Endlich selber kochen
Erste Tempohomes des Bezirks sind bezugsfertig
Die Tempohomes an der Fritz-Wildung-Straße sind bezugsfertig. Seit 8. Juli treffen täglich Geflüchtete in der Gemeinschaftsunterkunft am Wilmersdorfer Stadion ein. Das Rote Kreuz gibt alles für eine Wohlfühl-Atmosphäre und macht damit teilweise gut, was viel zu lange währte.
Mit der Schließung der großen Flüchtlingsunterkunft am Fehrbelliner Platz Ende vergangenen Jahres hätte das Containerdorf bereits fertig sein sollen, um Menschen, die mit Schulkindern und Vereinsmitgliedschaften bereits fest in den Wilmersdorfer Alltag eingebunden waren, nicht wieder aus ihrer Verankerung zu reißen.
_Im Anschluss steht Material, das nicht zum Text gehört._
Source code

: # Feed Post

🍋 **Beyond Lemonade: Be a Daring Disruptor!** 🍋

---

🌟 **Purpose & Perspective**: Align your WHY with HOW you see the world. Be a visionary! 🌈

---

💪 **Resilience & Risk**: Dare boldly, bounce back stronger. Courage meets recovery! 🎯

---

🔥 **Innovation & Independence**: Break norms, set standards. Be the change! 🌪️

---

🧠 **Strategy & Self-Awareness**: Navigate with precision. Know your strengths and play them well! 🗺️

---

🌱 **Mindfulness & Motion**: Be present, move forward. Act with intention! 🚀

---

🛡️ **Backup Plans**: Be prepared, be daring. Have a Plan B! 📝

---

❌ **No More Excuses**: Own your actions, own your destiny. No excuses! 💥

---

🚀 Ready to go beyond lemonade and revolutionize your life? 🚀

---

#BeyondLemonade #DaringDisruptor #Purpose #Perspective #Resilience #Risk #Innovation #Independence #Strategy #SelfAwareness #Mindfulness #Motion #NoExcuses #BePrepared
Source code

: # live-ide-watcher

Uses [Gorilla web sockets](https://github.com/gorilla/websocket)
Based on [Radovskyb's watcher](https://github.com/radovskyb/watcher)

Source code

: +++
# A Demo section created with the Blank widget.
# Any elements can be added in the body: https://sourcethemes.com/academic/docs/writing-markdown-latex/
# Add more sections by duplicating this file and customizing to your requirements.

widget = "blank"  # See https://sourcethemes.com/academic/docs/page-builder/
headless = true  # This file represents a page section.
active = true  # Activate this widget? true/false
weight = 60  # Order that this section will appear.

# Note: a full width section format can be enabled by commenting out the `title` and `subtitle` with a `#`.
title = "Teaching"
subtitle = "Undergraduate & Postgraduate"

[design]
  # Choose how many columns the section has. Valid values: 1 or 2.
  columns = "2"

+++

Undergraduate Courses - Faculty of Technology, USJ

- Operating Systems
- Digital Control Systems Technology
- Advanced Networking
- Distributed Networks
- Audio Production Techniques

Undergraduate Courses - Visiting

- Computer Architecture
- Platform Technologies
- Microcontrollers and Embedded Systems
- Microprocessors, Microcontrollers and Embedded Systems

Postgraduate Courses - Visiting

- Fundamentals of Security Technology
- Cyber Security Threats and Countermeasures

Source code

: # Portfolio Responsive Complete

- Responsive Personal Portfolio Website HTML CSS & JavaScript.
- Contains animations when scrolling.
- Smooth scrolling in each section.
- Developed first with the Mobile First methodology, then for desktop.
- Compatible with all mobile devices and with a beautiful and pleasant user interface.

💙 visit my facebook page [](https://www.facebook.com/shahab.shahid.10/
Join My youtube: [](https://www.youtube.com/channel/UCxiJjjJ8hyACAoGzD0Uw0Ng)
Daraus wurde nichts und Bürgermeister Reinhard Naumann (SPD) und die Mitglieder der Initiative „Freiwillige helfen im Rathaus Wilmersdorf“ schrien Zeter und Mordio, weil ihrer Ansicht nach der Bauträger, die Berliner Immobilien Management (BIM), nicht genügend Druck auf die ausführenden Bauunternehmen ausgeübt habe und sie ihre Arbeit der letzten Jahre konterkariert sahen.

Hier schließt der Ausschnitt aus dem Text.